Ricordo che allo scadere del periodo di sepoltura legale il gestore del cimitero agisce di propria iniziativa per liberare le tombe.
Tutti questi passaggi debbono esser formalizzati nell’ordinanza del sindaco che regola le operazioni cimiteriali ai sensi dell’Art. 82 comma 4 D.P.R. 285/90.

È, infatti, con l’ordinanza che si estrinseca il potere discrezionale dell’autorità amministrativa nel governo del cimitero, per decidere con quale forma e procedura avverrà lo smaltimento di ossame e resti mortali.
Le ossa, se non richieste per una successiva tumulazione con cassettina zincata,  sono avviate all’ossario comune, o cremate su richiesta dei famigliari del de cuius, mentre le ossa già conservate nell’ossario comune possono esser calcinate su disposizione del sindaco (paragrafo 6 Circ. Min. n.10/1998).
Nel caso in esame, con ogni probabilità si tratta di una leggerezza, essa non ha certo la gravità di un reato, tutt’al più si configura come un’infrazione al regolamento cittadino ed alla stessa ordinanza sindacale di cui sopra.
Se il fatto è stato causato da semplice trascuratezza o indolenza (deve comunque esserci l’elemento soggettivo della colpa) sarà passibile di sanzioni amministrative, in osservanza con il dettato dell’art.107 del Regolamento di polizia mortuaria DPR 10 settembre 1990, n. 285.
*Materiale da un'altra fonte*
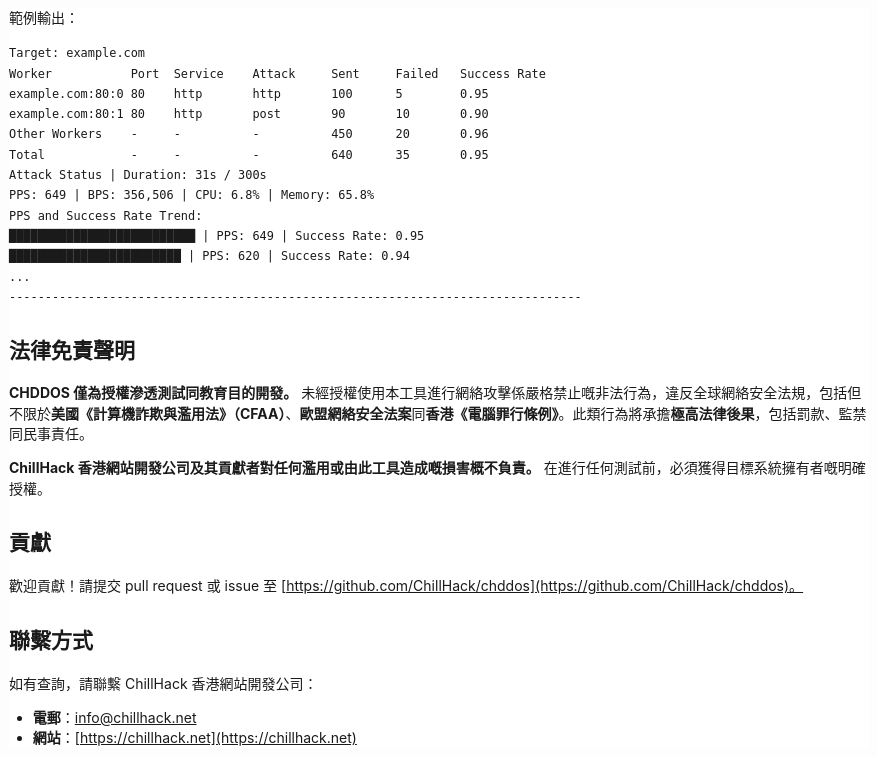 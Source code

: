 範例輸出：
```
Target: example.com
Worker           Port  Service    Attack     Sent     Failed   Success Rate
example.com:80:0 80    http       http       100      5        0.95
example.com:80:1 80    http       post       90       10       0.90
Other Workers    -     -          -          450      20       0.96
Total            -     -          -          640      35       0.95
Attack Status | Duration: 31s / 300s
PPS: 649 | BPS: 356,506 | CPU: 6.8% | Memory: 65.8%
PPS and Success Rate Trend:
██████████████████████████ | PPS: 649 | Success Rate: 0.95
████████████████████████ | PPS: 620 | Success Rate: 0.94
...
--------------------------------------------------------------------------------
```

## 法律免責聲明
**CHDDOS 僅為授權滲透測試同教育目的開發。** 未經授權使用本工具進行網絡攻擊係嚴格禁止嘅非法行為，違反全球網絡安全法規，包括但不限於**美國《計算機詐欺與濫用法》（CFAA）**、**歐盟網絡安全法案**同**香港《電腦罪行條例》**。此類行為將承擔**極高法律後果**，包括罰款、監禁同民事責任。

**ChillHack 香港網站開發公司及其貢獻者對任何濫用或由此工具造成嘅損害概不負責。** 在進行任何測試前，必須獲得目標系統擁有者嘅明確授權。

## 貢獻
歡迎貢獻！請提交 pull request 或 issue 至 [https://github.com/ChillHack/chddos](https://github.com/ChillHack/chddos)。

## 聯繫方式
如有查詢，請聯繫 ChillHack 香港網站開發公司：  
- **電郵**：[info@chillhack.net](mailto:info@chillhack.net)  
- **網站**：[https://chillhack.net](https://chillhack.net)
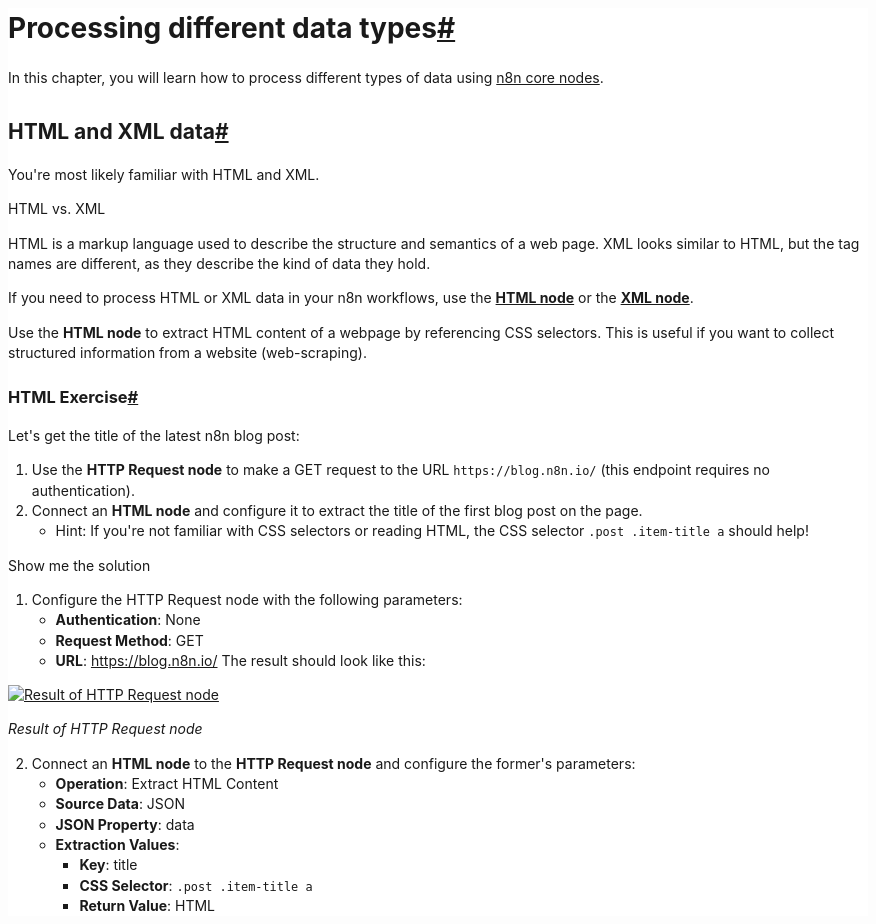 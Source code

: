 [](https://github.com/n8n-io/n8n-docs/edit/main/docs/courses/level-two/chapter-2.md "Edit this page")

# Processing different data types[#](#processing-different-data-types "Permanent link")

In this chapter, you will learn how to process different types of data using [n8n core nodes](../../../workflows/components/nodes/).

## HTML and XML data[#](#html-and-xml-data "Permanent link")

You're most likely familiar with HTML and XML.

HTML vs. XML

HTML is a markup language used to describe the structure and semantics of a web page. XML looks similar to HTML, but the tag names are different, as they describe the kind of data they hold.

If you need to process HTML or XML data in your n8n workflows, use the [**HTML node**](../../../integrations/builtin/core-nodes/n8n-nodes-base.html/) or the [**XML node**](../../../integrations/builtin/core-nodes/n8n-nodes-base.xml/).

Use the **HTML node** to extract HTML content of a webpage by referencing CSS selectors. This is useful if you want to collect structured information from a website (web-scraping).

### HTML Exercise[#](#html-exercise "Permanent link")

Let's get the title of the latest n8n blog post:

1.  Use the **HTTP Request node** to make a GET request to the URL `https://blog.n8n.io/` (this endpoint requires no authentication).
2.  Connect an **HTML node** and configure it to extract the title of the first blog post on the page.
    *   Hint: If you're not familiar with CSS selectors or reading HTML, the CSS selector `.post .item-title a` should help!

Show me the solution

1.  Configure the HTTP Request node with the following parameters:
    *   **Authentication**: None
    *   **Request Method**: GET
    *   **URL**: https://blog.n8n.io/ The result should look like this:

[![Result of HTTP Request node](/_images/courses/level-two/chapter-two/exercise_html_httprequestnode.png)](https://docs.n8n.io/_images/courses/level-two/chapter-two/exercise_html_httprequestnode.png)

_Result of HTTP Request node_

2.  Connect an **HTML node** to the **HTTP Request node** and configure the former's parameters:
    *   **Operation**: Extract HTML Content
    *   **Source Data**: JSON
    *   **JSON Property**: data
    *   **Extraction Values**:
        *   **Key**: title
        *   **CSS Selector**: `.post .item-title a`
        *   **Return Value**: HTML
Alla circostanza oggetto di questo breve studio, in quanto violazione dell’articolo 85 del medesimo regolamento, si applica l’art. 358 del testo unico delle leggi sanitarie R.D. 27 luglio 1934, n.1265. Tale articolo così recita: “I contravventori alle disposizioni del regolamento generale e a quelle dei regolamenti speciali da approvarsi con decreto reale sentito il Consiglio di Stato ed eventualmente occorrenti per l’esecuzione delle varie parti delle precedenti disposizioni, sono puniti, quando non siano applicabili pene prevedute nelle disposizioni medesime, con la sanzione amministrativa da lire tremilioni a lire diciottomilioni[3], salvo che il fatto costituisca reato”. La sanzione amministrativa prevista dall’art.358 cit. si configura come residuale, in quanto risulta applicabile solamente alle violazioni regolamentari che non costituiscano reato ed alle violazioni di norme regolamentari, per le quali non è prevista una specifica sanzione.
Per eventuali infrazioni al regolamento municipale di polizia mortuaria, l’entità dell’ammenda deve esser calcolata in base ai parametri definiti dalla Legge n.16 gennaio 2003, n. 3, la quale introduce l’art. 7-bis del D.Lgs n. 267/2000.

Ora, se tali violazioni sono il portato di azioni compiute in conformità ad ordini e direttive impartite dal dirigente del servizio, oppure sono state commesse in assenza di istruzioni da parte della medesima autorità, la responsabilità è da ascriversi a quest’ultima siccome ha diramato ordini illegittimi, oppure è rimasta inerte rispetto all’obbligo di organizzare e dirigere i suoi subalterni; risponde da solo dinnanzi alla legge chi[4], invece, avesse materialmente agito senza aver rispettato le consegne ed i comandi relativi alla procedura in esame, sollevando la posizione del proprio superiore[5] gerarchico da qualsivoglia responsabilità.
Si tenga presente che il Comune è tenuto al pagamento in solido della sanzione amministrativa con l’autore del fatto, se questi è dipendente ed ha agito nell’esercizio delle sue funzioni.
Si mediti per maggiori delucidazioni su questo pronunciamento della magistratura:
Cassazione penale, 13 marzo 1963 “Il delitto di vilipendio delle tombe richiede come elemento soggettivo, la cosciente volontà di commettere il fatto con la consapevolezza del suo carattere vilipendioso in relazione alle tombe, sepolcri, urne, o alle cose destinate al culto dei defunti, senza che sia necessario alcun fine particolare né lo scopo di vilipendere. Pertanto, nel fatto di specie di aver strappato e diffuso per terra i fiori deposti sulla tomba, accertato l’elemento psicologico di cui sopra, sussiste il reato, essendo irrilevante che il movente dell’azione sia stato non già “l’intento di ledere il sentimento di pietà dovuto al defunto”, ma un sentimento di dispetto verso i congiunti dello stesso”.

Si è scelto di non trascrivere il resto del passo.